As unusual as it sounds, the standoff among Lakeland's elected leaders is nothing new for the 2,000 residents of this city, nestled on the St. Croix River.

The fighting began last year when a handful of citizens questioned Glasgow's decision to appoint Council Member Jim Stanton as both director of public works and planning and zoning administrator. Those city positions were part time but paid hourly wages worth far more than council service.

Stanton resigned from the City Council in February. Since then, Glasgow and the council have feuded over how to fill council vacancies.

A second council member resigned in May, and it wasn't until a June meeting — which Glasgow did not attend — that the council filled the open seats with Michael Thron and Lisa LaRoque Williams, both of whom had questioned Stanton's arrangements with the mayor. Not surprisingly, Glasgow said their appointments weren't valid.

Among Lakeland's other battlefronts: Some 300 residents have called for an audit of city finances; the League of Minnesota Cities hosted a mediation session between the mayor and the council this spring, to no avail; and Glasgow created a website for the city, cityoflakeland.us, over the objections of the city attorney who pointed out that the city already had a website at ci.lakeland.mn.us.

Social media has been rife with insinuations that Glasgow, who was a vocal opponent of a new city hall that was under construction in 2016, knew something about the arson fire that destroyed it days after he was elected to his first term as mayor.

Glasgow himself said he was visited by arson investigators and showed them security footage taken by cameras inside and outside of his house to prove he was at home the night of the fire.

Meanwhile, City Hall has gone dark. The city has hired vendors to handle city functions: Swanson Haskamp Consulting of St. Paul has zoning and planning services, a private engineering firm has helped with street maintenance, and CarlsonSV, an accounting firm based in Amery, Wis., has taken over bookkeeping services, according to Paiement.

"As of this morning, as of 8 o'clock, we have no staff," Glasgow said Friday, Stanton's last day on the job as public works director. The mayor said employees had all left because of a hostile work environment. He blamed the City Council and "a person from another city" who he said was responsible for "just about everything that's going on" but couldn't name for fear of a lawsuit.

Paiement said he's known Glasgow as a neighbor for a long time and sometimes wonders if he shouldn't just wander over to the mayor's house to make peace. "I'm still hoping he'll come around and do what's right," he said.
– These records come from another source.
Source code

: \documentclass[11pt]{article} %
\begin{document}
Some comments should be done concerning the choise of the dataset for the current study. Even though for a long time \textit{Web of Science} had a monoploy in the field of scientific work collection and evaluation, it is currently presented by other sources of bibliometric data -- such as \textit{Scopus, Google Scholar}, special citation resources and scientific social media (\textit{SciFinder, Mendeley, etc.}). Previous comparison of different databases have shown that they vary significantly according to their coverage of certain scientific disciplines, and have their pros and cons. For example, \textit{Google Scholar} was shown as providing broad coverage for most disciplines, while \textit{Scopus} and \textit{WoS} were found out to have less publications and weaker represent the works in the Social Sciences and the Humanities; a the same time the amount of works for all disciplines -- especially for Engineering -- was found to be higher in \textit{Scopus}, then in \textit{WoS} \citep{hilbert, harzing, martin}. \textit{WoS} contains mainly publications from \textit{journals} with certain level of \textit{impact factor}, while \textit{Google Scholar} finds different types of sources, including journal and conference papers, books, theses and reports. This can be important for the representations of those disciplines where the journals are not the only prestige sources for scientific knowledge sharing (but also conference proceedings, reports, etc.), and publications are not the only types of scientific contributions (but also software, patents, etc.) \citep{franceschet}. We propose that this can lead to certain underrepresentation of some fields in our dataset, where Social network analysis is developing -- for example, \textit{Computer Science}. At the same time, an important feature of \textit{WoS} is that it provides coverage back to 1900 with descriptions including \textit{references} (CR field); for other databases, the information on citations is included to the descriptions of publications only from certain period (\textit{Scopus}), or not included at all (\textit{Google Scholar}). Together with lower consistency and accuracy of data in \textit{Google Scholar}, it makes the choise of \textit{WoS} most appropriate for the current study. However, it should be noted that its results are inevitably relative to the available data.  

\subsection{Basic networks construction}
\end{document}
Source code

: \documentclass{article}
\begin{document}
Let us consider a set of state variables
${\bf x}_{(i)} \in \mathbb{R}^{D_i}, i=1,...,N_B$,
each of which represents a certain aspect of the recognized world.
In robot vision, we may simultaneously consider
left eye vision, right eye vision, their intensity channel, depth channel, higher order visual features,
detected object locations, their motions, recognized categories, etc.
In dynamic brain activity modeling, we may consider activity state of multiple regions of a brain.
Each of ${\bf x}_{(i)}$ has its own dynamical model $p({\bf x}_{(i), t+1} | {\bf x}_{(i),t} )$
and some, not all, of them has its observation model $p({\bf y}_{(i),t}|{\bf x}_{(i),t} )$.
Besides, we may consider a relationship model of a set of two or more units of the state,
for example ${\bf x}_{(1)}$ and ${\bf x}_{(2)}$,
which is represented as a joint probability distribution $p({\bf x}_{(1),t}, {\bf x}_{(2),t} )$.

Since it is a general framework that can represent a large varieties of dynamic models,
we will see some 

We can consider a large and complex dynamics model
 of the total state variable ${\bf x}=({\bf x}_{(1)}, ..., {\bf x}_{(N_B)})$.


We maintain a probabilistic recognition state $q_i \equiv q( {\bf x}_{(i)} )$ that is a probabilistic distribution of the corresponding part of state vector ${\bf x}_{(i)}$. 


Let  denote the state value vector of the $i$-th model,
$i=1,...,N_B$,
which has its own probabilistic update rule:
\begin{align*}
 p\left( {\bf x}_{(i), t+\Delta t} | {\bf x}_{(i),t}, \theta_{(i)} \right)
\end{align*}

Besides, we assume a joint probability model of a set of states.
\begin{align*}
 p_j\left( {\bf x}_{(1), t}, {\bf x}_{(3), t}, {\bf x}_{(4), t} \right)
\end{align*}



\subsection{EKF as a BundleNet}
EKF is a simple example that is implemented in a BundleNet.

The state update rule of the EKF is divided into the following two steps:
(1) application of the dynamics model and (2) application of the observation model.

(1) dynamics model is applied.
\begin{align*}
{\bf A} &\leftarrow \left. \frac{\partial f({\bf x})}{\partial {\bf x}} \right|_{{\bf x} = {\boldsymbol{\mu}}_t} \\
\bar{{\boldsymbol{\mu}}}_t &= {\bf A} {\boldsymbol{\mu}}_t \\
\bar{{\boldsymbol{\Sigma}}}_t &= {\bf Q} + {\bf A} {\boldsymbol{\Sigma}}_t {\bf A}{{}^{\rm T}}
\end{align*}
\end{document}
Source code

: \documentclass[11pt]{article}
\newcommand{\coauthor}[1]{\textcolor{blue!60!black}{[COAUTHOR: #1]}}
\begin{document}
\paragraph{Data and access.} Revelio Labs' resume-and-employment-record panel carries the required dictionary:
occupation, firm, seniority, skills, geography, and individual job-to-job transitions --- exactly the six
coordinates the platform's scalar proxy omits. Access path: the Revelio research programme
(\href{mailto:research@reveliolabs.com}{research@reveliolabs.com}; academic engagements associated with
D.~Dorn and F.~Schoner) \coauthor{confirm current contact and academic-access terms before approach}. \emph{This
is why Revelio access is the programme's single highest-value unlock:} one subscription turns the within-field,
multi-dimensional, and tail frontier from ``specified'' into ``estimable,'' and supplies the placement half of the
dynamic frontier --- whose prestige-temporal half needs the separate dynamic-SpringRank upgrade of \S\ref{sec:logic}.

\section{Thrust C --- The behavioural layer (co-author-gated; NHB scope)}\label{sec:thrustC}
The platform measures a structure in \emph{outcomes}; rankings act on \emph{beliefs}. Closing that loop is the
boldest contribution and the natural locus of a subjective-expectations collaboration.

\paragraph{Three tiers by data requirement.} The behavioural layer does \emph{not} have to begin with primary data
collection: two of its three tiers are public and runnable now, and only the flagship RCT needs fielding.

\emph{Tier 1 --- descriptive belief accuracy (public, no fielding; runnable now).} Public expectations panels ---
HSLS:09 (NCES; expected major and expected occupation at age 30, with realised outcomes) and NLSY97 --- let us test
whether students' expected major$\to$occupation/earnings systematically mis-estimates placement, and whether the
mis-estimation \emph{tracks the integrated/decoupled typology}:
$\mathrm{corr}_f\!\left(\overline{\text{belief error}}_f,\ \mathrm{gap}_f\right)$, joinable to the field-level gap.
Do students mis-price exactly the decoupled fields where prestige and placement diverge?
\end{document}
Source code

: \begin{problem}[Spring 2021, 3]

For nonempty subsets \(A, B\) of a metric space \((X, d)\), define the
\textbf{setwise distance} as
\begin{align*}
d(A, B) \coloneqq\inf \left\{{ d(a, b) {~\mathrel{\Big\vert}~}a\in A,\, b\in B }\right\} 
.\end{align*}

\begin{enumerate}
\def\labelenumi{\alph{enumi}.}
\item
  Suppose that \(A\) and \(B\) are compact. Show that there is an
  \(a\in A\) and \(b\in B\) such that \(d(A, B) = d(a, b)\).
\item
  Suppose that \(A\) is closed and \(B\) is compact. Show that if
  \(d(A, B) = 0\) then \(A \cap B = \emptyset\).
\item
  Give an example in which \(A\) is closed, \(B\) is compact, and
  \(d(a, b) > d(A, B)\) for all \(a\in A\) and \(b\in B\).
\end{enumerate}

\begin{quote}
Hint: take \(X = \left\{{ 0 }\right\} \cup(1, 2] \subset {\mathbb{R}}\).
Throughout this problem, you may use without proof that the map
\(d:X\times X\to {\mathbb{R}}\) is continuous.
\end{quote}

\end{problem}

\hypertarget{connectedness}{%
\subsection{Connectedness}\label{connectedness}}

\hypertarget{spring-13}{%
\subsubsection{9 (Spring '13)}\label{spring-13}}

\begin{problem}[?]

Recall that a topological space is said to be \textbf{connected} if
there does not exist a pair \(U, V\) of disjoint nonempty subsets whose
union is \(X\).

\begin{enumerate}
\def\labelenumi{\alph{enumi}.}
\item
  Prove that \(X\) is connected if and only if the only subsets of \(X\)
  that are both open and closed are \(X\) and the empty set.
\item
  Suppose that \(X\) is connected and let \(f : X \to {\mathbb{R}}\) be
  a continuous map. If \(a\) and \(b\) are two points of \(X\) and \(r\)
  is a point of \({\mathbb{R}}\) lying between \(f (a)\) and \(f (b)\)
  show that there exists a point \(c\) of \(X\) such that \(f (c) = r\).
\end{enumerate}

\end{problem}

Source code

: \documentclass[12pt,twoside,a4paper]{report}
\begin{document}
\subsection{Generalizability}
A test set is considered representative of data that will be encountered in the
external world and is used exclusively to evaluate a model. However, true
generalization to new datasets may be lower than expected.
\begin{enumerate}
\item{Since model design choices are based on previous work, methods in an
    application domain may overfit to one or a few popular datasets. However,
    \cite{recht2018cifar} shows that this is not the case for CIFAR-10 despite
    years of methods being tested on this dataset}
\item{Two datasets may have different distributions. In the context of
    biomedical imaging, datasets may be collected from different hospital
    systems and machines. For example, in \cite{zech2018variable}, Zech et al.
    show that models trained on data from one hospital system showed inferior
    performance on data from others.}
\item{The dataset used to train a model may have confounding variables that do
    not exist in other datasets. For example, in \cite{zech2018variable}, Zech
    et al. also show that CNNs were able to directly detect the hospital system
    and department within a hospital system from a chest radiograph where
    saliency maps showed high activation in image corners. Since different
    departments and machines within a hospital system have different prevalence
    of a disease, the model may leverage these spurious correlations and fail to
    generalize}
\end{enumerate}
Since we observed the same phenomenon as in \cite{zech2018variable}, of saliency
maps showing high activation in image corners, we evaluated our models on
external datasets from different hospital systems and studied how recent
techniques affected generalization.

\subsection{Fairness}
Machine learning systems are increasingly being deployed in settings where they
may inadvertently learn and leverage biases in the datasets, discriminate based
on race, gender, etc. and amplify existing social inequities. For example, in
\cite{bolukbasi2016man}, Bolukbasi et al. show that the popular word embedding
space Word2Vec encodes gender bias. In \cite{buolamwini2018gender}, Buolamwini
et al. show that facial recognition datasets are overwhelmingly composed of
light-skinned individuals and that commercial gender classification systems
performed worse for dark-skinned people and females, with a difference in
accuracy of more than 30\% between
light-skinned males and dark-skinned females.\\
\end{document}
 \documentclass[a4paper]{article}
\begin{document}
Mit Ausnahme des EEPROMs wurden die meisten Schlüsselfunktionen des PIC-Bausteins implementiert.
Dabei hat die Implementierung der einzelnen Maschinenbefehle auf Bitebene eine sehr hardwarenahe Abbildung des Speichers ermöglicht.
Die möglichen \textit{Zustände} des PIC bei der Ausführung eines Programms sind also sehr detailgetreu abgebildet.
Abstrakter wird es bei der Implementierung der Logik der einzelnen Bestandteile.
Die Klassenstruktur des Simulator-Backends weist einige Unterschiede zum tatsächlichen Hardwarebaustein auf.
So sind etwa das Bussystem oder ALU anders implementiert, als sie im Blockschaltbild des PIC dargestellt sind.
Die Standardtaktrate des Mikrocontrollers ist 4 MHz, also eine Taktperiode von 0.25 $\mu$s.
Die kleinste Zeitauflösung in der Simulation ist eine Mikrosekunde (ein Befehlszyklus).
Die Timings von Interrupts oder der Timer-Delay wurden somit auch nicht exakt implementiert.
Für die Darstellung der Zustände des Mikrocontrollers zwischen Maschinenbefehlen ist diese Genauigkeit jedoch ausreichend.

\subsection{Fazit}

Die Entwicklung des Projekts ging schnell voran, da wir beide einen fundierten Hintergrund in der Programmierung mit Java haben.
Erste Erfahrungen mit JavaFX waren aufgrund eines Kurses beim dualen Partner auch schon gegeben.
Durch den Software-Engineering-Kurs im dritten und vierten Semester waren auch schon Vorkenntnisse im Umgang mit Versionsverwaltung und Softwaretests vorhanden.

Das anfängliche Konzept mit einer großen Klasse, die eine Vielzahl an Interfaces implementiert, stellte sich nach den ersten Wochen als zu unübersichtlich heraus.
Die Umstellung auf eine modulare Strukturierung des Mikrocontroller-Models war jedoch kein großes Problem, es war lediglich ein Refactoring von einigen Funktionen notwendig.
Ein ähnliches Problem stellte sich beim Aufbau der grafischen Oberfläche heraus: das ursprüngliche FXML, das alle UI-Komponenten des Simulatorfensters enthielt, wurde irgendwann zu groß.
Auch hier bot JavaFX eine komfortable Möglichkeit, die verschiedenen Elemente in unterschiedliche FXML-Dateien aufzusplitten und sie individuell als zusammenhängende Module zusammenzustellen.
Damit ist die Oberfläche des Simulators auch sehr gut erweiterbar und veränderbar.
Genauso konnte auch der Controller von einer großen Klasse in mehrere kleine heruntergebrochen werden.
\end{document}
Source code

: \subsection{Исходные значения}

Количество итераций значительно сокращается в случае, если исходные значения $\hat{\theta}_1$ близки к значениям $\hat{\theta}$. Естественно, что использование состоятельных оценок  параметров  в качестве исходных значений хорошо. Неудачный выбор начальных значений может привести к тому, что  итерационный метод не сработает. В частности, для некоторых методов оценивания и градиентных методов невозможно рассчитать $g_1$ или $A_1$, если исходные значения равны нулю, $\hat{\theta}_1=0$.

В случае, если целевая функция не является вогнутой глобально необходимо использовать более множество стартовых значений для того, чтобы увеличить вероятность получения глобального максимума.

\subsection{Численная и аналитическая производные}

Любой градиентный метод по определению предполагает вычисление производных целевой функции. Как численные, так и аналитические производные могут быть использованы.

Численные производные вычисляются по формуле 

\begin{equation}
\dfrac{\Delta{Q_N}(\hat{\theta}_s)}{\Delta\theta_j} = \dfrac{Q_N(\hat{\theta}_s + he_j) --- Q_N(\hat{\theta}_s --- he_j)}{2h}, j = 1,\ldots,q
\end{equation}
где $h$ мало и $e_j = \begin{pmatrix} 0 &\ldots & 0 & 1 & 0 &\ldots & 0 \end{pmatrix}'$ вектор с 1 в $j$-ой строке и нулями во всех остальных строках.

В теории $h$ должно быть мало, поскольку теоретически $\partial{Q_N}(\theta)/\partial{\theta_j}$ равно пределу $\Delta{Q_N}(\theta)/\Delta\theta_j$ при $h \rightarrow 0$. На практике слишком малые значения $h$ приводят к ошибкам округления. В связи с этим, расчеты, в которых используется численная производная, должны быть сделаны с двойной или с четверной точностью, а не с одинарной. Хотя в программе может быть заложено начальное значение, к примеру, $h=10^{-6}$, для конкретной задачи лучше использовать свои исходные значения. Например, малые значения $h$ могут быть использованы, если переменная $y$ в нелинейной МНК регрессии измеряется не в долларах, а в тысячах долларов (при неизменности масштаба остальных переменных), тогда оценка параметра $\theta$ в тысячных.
At the same time, Paiement said that if Glasgow doesn't comply with directives from council members, they might have to sue him.

"We can't continue to function like this," he said.

Glasgow said he shoulders no blame for Lakeland's leadership woes.

"None of it. Zero," he said. "Every day I wake up and I say I'm just going to resign, and these people start e-mailing me and calling me saying, 'Please don't. Please don't, Mr. Mayor.'

"They're even at the point now where they're asking me to run again next year. They say if I leave, the city will fail immediately."